From: Vladimir Davydov <vdavydov.dev@gmail.com>
To: Serge Petrenko <sergepetrenko@tarantool.org>
Cc: tarantool-patches@freelists.org
Subject: Re: [PATCH v3] replication: fix exit with ER_NO_SUCH_USER during bootstrap
Date: Fri, 24 Aug 2018 19:32:09 +0300 [thread overview]
Message-ID: <20180824163209.2agiibwwtowoizzw@esperanza> (raw)
In-Reply-To: <20180824115645.43531-1-sergepetrenko@tarantool.org>
Pushed to 1.9, here's the final version:
From 33950162f3e766d413567cd75aaa7e6c384831bd Mon Sep 17 00:00:00 2001
From: Serge Petrenko <sergepetrenko@tarantool.org>
Date: Thu, 23 Aug 2018 14:08:51 +0300
Subject: [PATCH] replication: fix exit with ER_NO_SUCH_USER during bootstrap
When replication is configured via some user created in box.once()
function and box.once() takes more than replication_timeout seconds
to execute, appliers recieve ER_NO_SUCH_USER error, which they don't
handle. This leads to occasional test failures in replication suite.
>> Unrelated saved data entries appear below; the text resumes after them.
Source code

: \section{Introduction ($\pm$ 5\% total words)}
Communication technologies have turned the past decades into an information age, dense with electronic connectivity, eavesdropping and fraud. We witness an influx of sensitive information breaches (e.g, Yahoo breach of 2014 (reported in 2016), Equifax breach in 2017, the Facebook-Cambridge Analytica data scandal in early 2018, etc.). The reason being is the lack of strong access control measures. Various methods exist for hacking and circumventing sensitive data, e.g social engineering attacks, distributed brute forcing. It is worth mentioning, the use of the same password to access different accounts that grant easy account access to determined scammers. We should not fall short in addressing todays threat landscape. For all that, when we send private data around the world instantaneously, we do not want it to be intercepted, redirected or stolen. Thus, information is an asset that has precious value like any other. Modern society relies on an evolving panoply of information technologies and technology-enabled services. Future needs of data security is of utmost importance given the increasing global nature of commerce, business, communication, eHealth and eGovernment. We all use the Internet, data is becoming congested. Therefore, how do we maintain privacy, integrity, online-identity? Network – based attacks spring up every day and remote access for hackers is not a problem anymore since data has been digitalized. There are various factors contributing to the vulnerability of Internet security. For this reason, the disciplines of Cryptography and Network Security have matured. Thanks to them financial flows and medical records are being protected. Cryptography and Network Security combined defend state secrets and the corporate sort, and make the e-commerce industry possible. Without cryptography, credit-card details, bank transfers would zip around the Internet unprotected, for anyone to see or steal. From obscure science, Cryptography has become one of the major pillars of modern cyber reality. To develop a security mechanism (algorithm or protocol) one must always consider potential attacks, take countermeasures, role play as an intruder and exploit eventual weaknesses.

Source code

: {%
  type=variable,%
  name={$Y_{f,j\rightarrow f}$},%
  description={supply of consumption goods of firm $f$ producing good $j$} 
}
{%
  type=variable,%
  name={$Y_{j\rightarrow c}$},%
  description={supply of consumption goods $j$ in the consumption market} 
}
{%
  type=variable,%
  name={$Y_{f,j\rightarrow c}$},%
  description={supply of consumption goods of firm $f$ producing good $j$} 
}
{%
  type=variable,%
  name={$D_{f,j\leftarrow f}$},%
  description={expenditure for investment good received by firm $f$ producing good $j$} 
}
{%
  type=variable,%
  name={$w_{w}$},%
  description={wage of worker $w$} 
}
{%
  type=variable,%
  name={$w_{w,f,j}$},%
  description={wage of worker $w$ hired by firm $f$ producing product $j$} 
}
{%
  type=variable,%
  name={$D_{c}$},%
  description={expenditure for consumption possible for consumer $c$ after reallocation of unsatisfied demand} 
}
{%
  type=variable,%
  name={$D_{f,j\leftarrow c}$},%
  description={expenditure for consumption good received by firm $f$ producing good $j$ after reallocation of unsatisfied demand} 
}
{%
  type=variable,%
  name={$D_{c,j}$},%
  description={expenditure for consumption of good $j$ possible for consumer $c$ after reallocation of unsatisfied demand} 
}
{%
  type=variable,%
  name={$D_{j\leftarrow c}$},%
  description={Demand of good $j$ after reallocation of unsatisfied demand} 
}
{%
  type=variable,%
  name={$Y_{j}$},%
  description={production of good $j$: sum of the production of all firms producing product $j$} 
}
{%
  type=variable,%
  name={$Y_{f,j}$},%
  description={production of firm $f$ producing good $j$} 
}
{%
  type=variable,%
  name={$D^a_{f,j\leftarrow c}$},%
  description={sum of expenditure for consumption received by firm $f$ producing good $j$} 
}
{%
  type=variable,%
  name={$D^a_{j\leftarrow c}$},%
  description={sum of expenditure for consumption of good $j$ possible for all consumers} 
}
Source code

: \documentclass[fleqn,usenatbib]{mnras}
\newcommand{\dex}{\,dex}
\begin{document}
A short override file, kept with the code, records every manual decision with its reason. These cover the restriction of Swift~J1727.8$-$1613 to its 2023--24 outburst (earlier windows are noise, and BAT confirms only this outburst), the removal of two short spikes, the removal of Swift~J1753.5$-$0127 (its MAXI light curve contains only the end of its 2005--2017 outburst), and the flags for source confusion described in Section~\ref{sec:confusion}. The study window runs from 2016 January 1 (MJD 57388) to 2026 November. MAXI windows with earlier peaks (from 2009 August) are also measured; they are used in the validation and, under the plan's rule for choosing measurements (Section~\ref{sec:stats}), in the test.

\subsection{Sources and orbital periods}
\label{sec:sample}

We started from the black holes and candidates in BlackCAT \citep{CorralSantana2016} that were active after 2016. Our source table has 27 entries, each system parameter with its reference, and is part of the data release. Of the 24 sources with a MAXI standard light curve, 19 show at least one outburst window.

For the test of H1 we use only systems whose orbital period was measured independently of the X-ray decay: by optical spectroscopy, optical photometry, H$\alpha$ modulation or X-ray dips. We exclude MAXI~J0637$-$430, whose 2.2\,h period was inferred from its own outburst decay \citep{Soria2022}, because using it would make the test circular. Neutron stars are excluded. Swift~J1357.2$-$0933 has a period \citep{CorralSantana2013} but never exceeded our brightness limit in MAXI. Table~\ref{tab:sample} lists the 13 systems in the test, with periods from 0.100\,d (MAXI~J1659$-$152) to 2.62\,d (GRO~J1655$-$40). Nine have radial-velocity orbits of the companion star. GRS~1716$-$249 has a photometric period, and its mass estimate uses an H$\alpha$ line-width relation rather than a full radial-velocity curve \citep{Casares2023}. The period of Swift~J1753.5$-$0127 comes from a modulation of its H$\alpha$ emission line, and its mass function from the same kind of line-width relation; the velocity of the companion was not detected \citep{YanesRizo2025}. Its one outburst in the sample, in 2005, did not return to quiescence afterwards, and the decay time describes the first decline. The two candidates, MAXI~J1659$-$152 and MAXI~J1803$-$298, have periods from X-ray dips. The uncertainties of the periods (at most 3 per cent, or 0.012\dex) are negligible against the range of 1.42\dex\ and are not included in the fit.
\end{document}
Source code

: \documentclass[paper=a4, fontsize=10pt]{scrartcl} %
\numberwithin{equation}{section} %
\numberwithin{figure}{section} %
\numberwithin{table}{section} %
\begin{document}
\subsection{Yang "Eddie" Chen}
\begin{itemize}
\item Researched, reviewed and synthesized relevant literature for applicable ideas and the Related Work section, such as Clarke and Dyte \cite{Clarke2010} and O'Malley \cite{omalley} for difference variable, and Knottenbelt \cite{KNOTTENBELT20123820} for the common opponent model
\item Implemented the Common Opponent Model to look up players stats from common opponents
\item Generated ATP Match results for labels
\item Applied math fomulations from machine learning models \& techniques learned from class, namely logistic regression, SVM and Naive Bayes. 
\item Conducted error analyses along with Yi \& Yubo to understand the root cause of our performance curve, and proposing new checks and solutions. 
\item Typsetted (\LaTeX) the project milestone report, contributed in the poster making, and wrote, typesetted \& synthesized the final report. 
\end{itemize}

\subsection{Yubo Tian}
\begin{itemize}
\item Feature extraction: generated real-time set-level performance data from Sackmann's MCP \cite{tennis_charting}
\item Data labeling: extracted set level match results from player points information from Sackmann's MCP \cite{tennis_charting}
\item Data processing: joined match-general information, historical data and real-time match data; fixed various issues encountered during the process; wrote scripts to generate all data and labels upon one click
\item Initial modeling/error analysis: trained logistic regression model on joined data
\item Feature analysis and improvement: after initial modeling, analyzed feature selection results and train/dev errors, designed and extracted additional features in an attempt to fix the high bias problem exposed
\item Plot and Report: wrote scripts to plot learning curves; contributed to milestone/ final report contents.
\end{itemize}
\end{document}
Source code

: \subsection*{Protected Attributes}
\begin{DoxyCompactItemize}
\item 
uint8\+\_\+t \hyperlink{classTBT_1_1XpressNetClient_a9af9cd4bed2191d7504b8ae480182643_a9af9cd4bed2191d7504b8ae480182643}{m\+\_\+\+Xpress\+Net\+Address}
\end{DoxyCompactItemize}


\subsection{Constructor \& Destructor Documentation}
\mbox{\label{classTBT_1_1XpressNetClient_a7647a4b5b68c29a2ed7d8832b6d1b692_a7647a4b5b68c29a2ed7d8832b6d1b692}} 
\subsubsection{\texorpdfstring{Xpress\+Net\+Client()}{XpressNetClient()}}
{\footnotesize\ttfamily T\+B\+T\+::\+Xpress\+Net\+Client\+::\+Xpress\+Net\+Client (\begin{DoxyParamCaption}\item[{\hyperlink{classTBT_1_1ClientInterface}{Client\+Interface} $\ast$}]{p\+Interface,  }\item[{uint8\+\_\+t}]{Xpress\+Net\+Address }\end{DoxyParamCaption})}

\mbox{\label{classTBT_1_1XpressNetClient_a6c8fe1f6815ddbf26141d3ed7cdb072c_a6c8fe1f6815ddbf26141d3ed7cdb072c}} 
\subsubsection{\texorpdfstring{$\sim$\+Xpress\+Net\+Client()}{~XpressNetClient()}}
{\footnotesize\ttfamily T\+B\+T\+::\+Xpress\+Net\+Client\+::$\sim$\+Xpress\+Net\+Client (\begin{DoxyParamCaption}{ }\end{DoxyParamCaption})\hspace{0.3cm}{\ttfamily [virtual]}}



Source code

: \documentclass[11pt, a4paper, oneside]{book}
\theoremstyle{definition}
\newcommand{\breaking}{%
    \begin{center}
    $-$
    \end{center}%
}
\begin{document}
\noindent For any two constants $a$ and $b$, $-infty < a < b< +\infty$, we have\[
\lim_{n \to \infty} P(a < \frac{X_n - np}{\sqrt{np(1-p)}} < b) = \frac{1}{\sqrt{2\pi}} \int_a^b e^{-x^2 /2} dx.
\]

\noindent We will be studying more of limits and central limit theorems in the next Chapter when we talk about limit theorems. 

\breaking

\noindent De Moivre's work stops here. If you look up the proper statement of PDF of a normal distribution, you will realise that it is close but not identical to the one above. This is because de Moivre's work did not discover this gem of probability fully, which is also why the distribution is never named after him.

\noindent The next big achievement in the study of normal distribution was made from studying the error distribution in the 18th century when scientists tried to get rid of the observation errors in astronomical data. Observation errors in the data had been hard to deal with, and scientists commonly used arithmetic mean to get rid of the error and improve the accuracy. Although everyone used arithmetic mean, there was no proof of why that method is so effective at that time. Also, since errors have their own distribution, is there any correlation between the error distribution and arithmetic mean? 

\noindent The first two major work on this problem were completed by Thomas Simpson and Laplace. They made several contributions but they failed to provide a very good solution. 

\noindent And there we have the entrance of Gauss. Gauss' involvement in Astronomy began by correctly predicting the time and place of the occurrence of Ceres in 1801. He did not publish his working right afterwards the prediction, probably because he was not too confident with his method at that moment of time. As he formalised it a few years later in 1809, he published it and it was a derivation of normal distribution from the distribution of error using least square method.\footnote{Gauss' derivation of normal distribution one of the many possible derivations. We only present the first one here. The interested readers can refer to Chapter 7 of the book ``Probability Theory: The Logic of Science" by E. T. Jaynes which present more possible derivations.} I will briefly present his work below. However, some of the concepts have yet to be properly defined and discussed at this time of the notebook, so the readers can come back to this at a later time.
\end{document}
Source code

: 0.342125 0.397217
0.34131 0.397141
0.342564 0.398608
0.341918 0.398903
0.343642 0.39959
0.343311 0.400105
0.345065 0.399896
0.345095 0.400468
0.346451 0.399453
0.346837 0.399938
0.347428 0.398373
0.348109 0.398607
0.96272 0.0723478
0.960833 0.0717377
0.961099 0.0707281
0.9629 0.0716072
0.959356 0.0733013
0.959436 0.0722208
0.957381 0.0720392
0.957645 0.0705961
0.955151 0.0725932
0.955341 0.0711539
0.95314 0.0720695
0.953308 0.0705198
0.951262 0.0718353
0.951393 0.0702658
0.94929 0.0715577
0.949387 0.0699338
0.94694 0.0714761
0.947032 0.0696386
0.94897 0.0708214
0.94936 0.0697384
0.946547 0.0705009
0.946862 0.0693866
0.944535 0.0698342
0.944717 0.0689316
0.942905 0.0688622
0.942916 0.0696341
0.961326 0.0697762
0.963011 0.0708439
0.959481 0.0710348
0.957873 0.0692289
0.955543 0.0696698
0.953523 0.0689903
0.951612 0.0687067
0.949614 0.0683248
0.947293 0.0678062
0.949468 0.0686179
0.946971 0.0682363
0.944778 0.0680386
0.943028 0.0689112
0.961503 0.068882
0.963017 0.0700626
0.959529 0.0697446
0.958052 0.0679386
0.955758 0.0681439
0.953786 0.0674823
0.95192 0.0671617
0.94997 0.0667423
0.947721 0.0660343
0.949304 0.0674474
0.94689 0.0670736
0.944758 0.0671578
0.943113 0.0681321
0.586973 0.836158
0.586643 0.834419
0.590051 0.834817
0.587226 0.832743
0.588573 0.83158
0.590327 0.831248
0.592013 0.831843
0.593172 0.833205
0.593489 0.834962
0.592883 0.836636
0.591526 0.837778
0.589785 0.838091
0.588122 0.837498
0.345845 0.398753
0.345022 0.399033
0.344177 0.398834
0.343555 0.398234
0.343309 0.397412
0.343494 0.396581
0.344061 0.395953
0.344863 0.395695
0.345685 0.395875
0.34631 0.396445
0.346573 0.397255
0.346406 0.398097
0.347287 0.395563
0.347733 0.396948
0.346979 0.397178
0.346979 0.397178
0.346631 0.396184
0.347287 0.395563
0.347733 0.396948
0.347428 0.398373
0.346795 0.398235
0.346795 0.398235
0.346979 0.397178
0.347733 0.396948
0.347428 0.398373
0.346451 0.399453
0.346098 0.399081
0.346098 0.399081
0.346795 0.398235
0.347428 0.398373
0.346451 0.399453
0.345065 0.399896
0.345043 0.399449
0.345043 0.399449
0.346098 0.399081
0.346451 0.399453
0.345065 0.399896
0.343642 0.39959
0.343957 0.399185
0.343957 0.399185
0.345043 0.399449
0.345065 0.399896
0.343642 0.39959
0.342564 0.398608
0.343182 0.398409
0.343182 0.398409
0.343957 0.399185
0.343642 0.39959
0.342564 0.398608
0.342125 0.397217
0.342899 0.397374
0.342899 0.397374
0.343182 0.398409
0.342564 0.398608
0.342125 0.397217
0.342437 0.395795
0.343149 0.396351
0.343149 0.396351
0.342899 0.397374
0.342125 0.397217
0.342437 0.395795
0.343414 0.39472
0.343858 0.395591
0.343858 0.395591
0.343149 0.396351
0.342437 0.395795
Fix this by handling the aforementioned case in applier_f() and add a
test case.
Closes #3637
diff --git a/src/box/applier.cc b/src/box/applier.cc
index b9f041d8..16a87389 100644
--- a/src/box/applier.cc
+++ b/src/box/applier.cc
@@ -596,7 +596,8 @@ applier_f(va_list ap)
applier_log_error(applier, e);
applier_disconnect(applier, APPLIER_LOADING);
goto reconnect;
- } else if (e->errcode() == ER_ACCESS_DENIED) {
+ } else if (e->errcode() == ER_ACCESS_DENIED ||
+ e->errcode() == ER_NO_SUCH_USER) {
/* Invalid configuration */
applier_log_error(applier, e);
applier_disconnect(applier, APPLIER_DISCONNECTED);
diff --git a/test/replication/misc.result b/test/replication/misc.result
index 9df2a2c4..76e7fd5e 100644
--- a/test/replication/misc.result
+++ b/test/replication/misc.result
@@ -232,3 +232,55 @@ test_run:drop_cluster(SERVERS)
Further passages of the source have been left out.